*** Provided entries Section Begins ***

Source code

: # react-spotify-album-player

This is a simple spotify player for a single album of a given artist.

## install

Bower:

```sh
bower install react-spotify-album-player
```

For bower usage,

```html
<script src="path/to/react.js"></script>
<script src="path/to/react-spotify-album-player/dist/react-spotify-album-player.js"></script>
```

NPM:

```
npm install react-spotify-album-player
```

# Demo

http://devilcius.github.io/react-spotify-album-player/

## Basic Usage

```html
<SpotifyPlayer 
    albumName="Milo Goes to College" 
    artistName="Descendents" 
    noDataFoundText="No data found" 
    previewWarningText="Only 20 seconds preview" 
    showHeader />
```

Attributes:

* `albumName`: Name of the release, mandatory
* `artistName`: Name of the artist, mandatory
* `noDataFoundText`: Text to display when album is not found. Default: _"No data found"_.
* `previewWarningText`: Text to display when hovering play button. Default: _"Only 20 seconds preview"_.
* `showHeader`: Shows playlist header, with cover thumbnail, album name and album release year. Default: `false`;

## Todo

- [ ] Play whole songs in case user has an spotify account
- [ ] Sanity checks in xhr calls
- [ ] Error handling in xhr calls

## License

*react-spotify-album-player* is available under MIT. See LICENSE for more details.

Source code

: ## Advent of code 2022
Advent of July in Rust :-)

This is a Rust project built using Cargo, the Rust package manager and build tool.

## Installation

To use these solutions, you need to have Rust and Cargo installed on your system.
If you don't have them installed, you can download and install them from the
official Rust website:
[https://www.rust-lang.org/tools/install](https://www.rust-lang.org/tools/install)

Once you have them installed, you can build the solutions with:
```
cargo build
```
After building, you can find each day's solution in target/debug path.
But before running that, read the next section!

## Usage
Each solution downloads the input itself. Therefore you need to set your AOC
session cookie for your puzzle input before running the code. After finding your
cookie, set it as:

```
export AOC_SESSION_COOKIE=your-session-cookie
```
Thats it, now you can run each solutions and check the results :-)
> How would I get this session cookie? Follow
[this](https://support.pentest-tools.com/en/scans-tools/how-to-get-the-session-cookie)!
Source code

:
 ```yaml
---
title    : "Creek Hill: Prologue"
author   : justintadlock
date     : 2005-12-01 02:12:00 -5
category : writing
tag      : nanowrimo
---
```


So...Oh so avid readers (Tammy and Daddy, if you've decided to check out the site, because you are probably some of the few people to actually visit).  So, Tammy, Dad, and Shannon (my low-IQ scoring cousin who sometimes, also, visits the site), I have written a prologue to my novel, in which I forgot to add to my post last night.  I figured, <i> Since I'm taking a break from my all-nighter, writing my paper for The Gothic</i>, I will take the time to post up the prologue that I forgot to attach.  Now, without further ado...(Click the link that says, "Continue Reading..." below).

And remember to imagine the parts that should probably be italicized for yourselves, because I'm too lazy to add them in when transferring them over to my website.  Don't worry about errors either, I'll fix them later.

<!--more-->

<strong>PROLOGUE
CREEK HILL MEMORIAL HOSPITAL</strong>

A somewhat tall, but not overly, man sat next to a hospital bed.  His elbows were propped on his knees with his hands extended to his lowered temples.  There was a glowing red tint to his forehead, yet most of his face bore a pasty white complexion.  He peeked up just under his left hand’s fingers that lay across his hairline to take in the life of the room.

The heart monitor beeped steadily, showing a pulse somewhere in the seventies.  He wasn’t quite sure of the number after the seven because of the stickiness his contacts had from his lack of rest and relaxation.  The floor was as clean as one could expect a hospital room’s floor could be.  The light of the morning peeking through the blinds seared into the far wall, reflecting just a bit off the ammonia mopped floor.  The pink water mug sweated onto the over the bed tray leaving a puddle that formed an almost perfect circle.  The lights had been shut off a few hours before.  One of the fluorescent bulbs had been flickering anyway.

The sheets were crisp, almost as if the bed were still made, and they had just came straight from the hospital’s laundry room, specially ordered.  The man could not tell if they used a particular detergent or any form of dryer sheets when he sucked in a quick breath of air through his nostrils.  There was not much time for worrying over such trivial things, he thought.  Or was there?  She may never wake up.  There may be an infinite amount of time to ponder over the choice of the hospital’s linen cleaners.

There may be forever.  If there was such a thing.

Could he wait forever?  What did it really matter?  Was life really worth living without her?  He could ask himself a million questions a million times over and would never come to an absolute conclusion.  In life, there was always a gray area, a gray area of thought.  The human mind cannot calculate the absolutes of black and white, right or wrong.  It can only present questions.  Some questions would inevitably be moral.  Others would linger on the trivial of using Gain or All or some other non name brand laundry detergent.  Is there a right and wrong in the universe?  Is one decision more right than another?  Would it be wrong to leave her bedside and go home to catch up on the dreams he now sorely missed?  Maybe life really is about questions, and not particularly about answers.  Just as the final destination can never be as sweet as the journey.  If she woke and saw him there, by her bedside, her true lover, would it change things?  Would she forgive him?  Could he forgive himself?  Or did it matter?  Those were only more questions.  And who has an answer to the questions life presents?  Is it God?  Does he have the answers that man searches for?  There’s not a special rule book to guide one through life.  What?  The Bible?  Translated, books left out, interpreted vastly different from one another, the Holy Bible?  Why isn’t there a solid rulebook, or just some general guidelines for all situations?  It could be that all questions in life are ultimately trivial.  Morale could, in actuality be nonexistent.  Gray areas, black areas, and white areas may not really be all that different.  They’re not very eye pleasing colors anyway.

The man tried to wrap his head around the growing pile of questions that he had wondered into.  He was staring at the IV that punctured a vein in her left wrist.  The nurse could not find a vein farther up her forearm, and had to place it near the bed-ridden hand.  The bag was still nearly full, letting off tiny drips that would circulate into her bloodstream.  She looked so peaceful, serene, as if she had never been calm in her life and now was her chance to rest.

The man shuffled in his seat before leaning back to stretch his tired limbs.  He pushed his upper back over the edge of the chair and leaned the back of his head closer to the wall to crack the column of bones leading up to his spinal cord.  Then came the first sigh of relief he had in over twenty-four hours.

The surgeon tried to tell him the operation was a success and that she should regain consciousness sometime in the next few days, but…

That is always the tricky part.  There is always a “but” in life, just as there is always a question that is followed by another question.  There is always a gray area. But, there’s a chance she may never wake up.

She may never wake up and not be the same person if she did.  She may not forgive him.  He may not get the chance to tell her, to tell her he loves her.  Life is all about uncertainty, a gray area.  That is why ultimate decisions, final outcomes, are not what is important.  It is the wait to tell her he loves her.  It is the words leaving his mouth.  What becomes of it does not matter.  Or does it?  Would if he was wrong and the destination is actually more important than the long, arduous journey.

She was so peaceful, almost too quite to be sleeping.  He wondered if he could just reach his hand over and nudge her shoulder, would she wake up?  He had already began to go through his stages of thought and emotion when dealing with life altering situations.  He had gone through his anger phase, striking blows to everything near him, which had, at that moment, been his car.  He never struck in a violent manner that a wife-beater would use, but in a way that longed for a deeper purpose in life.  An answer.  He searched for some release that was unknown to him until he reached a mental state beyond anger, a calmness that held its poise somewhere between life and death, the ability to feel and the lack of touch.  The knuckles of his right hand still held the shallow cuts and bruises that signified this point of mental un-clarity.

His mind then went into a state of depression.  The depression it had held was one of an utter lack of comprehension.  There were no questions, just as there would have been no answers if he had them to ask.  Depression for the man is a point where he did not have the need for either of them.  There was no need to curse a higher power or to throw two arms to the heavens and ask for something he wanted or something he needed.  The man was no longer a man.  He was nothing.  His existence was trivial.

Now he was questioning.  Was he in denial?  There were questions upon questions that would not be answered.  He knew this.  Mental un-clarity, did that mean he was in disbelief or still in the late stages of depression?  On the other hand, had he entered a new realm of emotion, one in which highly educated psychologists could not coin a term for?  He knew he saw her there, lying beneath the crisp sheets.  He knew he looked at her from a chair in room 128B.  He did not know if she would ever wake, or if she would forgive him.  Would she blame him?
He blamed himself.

*** Provided entries Section Ends ***

What to produce >>
Each line in the records above that contains the word "looked" must be copied.

Response for this exercise >>
The man tried to wrap his head around the growing pile of questions that he had wondered into.  He was staring at the IV that punctured a vein in her left wrist.  The nurse could not find a vein farther up her forearm, and had to place it near the bed-ridden hand.  The bag was still nearly full, letting off tiny drips that would circulate into her bloodstream.  She looked so peaceful, serene, as if she had never been calm in her life and now was her chance to rest.
Now he was questioning.  Was he in denial?  There were questions upon questions that would not be answered.  He knew this.  Mental un-clarity, did that mean he was in disbelief or still in the late stages of depression?  On the other hand, had he entered a new realm of emotion, one in which highly educated psychologists could not coin a term for?  He knew he saw her there, lying beneath the crisp sheets.  He knew he looked at her from a chair in room 128B.  He did not know if she would ever wake, or if she would forgive him.  Would she blame him?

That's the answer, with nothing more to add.